Two things interested me here: the replacement of the dour John Watson character with Miss Abigail Rook, dinosaur hunter, recently of England, and the inclusion of a supernatural element. We enter the story with Miss Rook’s arrival in New Fiddleham from a sea voyage that took her anywhere but home. We come to understand that Abigail, daughter of a famed archaeologist, had grown tired of always being left at home when her father went on digs and so took the money designated to pay her tuition at a young ladies school and scarpered off to dig for dinosaurs in Eastern Europe. When that adventure ended, she got on a boat and ended up in New Fiddleham, still looking for adventure and not a little afraid to go home. She encounters Jackaby in a tavern, where he does the typical Sherlockian assessment and recitation of where she has been, only in this version, he bases his assessment on the fairies and pixies hiding among Abigail clothes, clinging to her in passage to the new world.

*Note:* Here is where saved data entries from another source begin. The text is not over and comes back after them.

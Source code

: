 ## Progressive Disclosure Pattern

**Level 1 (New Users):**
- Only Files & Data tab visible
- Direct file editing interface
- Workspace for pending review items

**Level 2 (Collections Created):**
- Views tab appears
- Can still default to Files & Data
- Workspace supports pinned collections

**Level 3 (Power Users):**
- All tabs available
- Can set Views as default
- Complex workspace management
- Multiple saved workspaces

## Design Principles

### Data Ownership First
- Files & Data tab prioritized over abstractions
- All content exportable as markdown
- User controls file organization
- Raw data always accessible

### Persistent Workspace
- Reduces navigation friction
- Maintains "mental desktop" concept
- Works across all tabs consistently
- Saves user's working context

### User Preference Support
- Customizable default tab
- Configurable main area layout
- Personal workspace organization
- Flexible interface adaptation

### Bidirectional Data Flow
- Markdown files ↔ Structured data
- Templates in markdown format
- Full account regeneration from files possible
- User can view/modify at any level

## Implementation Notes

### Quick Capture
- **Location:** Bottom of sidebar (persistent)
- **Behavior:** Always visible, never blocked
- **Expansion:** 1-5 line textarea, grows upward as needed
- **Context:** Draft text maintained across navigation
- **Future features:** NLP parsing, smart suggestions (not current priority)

Abigail encounters Jackaby again when she answers an advertisement for an assistant, and finds herself among the oddities in his home, including a frog that dispenses a noxious gas out of its eyes, a neat ghost, and a duck who turns out to be a former assistant to the detective. Abigail and Jackaby are immediately plunged into a grisly murder scene in an apartment house also inhabited by a banshee. There is the usual tension and disrespect between the “amateur” detective and the “real” detective who scoffs at Jackaby’s methods (he can “feel” supernatural auras and trails left in the air when these beings pass by). Jackaby immediately discerns that an ancient evil is at work, and predicts more deaths, which, naturally occur until the evil is finally defeated.

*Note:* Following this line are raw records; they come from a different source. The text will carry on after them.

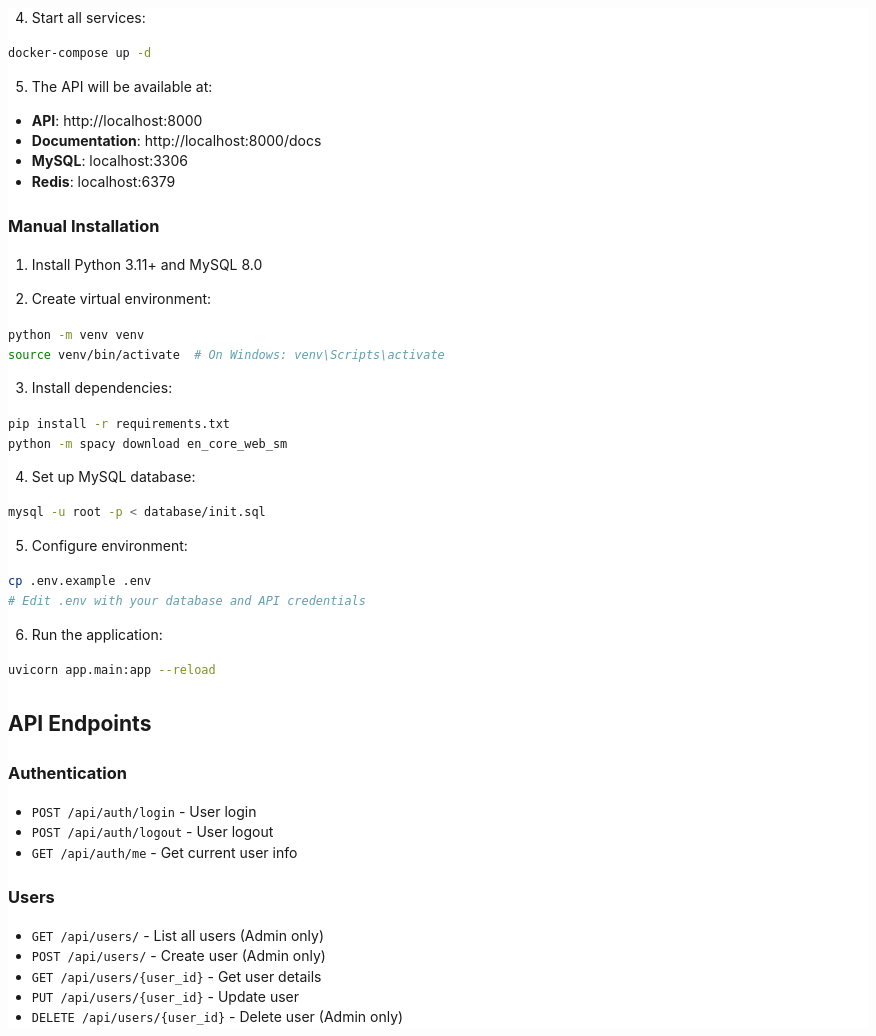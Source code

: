 4. Start all services:
```bash
docker-compose up -d
```

5. The API will be available at:
- **API**: http://localhost:8000
- **Documentation**: http://localhost:8000/docs
- **MySQL**: localhost:3306
- **Redis**: localhost:6379

### Manual Installation

1. Install Python 3.11+ and MySQL 8.0

2. Create virtual environment:
```bash
python -m venv venv
source venv/bin/activate  # On Windows: venv\Scripts\activate
```

3. Install dependencies:
```bash
pip install -r requirements.txt
python -m spacy download en_core_web_sm
```

4. Set up MySQL database:
```bash
mysql -u root -p < database/init.sql
```

5. Configure environment:
```bash
cp .env.example .env
# Edit .env with your database and API credentials
```

6. Run the application:
```bash
uvicorn app.main:app --reload
```

## API Endpoints

### Authentication
- `POST /api/auth/login` - User login
- `POST /api/auth/logout` - User logout
- `GET /api/auth/me` - Get current user info

### Users
- `GET /api/users/` - List all users (Admin only)
- `POST /api/users/` - Create user (Admin only)
- `GET /api/users/{user_id}` - Get user details
- `PUT /api/users/{user_id}` - Update user
- `DELETE /api/users/{user_id}` - Delete user (Admin only)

I quite liked the characters here. Abigail is a spunky, smart young woman who is not intimidated by the oftentimes overbearing Jackaby. The great man himself is somewhat endearing and very entertaining. The supporting characters, especially the young policeman Charlie Cain and Jackaby’s live-in ghost Jenny, are interesting and deserve more attention in any future entries in this series. The supernatural elements were not the usual withes, vampires, or werewolves, but unusual creatures drawn from British and world folklore. The identity and origin of the “ancient evil” is a clever and unusual bit of British/Scottish lore that I cannot recall being used anywhere else. The writing is crisp, and the plot moves along very nicely. I sincerely hope we will see more of Jackaby and Abigail Rook in the future. Highly recommended.